I’ve gone out for three fairly nice dinners since arriving: mexican, steak and pizza. The mexican restaurant we went to has probably been my favourite so far, as the food was great as was the atmosphere. I think I had a really nice fajita dish for around 60 pesos ($15).
The steak I had at Don Julio’s was really good as well, but I wasn’t as completely blown away by Argentine beef as I was hoping to be. In fact, after doing some research it appears that much of the industry has started switching to grain-fed beef, which I find a bit disheartening. I went out for another steak the night after, and I found it about the same. Maybe it’ll grow on me, but I’ve definitely had steak back home that was on par with what I had here (sorry Gus).
I’ve had pizza twice now, and both times I’ve found the meal very enjoyable. While I’m told you can find North American style pizza in some restaurants here, the pizza I’ve had has been a thin-crust variety with only simply toppings and spices. But truthfully, the simplicity of the meal made the pizza that much more enjoyable to me, as you can taste the individual elements and savour them.
Portion sizes here are definitely way smaller than back home as well. I actually really like that. I hate leaving a pile of food on my plate, so I usually clean it off. When you do that here, you’re never bursting at the seams like you are back home, so I prefer the smaller sizes. Plus, it’s easier to get a manageable snack here for a cheap price (for example, you can get two fair-sized empanadas for around $2 CAD).
People who manage obesity say you should never be hungry, but you should probably never been extremely stuffed either. Like Tokyo, I find it hard to overeat here, which is a good thing and probably why most people here are fairly skinny.
As an example, the photo above is what a large coffee looks like in Buenos Aires. Compare that to a Venti Starbucks coffee, or the typical 16-20oz portion sizes back home. In fact, as I’ve often blogged about on my personal site, coffee (caffeine in particular) is one of those things which I’m fairy certain will eventually be implicated in the obesity epidemic in North America. So, when I look around and see a bunch of skinny people eating pasta and pizza, items which are uniquely fattening, I take notice of the fact that their caffeine intake pales in comparison to what we drink back home.
Last weekend I spent time down in the Japanese Gardens in Buenos Aires, and also the Recoleta Cemetery (where Eva Peron is buried). Both were well worth the effort, and provided for some great photo opportunities. I haven’t blogged about the Recoleta Cemetery yet (in fact, I have an ever-growing list of things I should probably blog about), but read about my visit to the Japanese Gardens here.
Tomorrow I’m also doing a day trip over to Montevideo, Uruguay which should be a lot of fun. I have to be up at some ungodly hour (5am?), but will then get to spend the day taking photos, which I’m looking forward to. There’s also 5 hours worth of ferries to deal with, so I’ll bring along some reading material and enjoy the trip.

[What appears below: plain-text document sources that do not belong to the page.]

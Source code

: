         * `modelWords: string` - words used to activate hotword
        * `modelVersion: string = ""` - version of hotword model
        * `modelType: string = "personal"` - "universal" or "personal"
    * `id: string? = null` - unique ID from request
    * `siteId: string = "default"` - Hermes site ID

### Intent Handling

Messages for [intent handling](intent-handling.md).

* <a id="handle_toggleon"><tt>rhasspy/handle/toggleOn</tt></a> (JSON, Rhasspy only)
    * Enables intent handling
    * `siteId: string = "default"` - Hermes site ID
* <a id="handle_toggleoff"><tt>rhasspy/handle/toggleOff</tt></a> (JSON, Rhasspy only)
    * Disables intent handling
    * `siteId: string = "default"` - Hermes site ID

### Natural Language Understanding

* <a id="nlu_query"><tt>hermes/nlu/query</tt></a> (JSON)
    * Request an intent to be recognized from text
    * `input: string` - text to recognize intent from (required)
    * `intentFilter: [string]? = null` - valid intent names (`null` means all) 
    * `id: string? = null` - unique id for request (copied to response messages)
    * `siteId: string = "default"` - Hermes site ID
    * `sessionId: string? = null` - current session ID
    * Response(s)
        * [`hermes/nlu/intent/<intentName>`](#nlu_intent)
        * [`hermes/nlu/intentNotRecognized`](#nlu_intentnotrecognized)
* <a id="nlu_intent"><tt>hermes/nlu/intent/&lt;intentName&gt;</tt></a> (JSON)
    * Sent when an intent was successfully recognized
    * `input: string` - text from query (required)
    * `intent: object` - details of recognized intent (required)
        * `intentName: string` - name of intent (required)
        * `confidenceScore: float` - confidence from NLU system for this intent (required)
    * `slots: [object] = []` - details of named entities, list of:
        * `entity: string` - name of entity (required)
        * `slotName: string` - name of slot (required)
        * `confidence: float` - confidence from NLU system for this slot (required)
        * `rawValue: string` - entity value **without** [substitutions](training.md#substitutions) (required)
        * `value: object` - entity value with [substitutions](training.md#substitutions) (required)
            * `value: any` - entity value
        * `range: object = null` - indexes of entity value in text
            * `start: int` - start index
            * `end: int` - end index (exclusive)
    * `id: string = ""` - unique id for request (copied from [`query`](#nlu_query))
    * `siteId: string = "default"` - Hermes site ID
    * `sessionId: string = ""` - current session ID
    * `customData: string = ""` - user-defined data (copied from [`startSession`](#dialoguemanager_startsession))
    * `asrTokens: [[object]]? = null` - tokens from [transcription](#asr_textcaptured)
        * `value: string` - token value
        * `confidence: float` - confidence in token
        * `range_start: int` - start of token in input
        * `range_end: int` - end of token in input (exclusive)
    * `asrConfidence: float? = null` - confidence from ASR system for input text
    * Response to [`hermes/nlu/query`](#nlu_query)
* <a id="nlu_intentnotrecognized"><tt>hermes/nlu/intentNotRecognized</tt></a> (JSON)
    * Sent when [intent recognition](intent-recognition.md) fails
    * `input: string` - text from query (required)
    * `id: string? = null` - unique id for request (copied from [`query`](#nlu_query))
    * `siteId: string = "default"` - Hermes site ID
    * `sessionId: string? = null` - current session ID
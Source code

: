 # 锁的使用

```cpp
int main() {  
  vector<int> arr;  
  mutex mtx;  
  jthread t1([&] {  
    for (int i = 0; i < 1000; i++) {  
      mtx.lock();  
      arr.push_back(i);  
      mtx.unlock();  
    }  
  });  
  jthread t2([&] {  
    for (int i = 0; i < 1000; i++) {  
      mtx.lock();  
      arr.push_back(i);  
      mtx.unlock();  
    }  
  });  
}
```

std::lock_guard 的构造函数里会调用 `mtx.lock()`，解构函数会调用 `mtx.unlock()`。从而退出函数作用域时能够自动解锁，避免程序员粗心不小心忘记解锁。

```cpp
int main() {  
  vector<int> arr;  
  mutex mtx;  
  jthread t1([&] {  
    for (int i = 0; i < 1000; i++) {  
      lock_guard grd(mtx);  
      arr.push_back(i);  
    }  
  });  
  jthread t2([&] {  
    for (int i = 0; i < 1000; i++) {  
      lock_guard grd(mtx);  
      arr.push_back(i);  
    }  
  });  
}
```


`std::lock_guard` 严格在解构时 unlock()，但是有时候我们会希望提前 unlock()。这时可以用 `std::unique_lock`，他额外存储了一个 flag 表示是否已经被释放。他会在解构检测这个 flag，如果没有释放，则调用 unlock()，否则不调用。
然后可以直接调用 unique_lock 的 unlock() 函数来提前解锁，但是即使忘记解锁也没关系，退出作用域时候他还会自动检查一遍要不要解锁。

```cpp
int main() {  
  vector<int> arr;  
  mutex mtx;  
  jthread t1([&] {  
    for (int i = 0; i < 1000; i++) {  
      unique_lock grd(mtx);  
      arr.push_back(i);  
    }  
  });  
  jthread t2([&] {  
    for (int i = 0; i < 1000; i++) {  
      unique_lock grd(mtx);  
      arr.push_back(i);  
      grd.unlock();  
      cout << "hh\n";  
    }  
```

I just realized last night though that I don’t have the ability yet to charge any of my camera gear. I have an adapter that works for my laptop, but nothing that I can plug directly into the wall. So I need to pick one of those up, otherwise I imagine my two cameras are going to die slow and horrible power deaths here.
So, two weeks down, and still lots to see, do and learn. I’m definitely enjoying myself here, and looking forward to improving my spanish each week.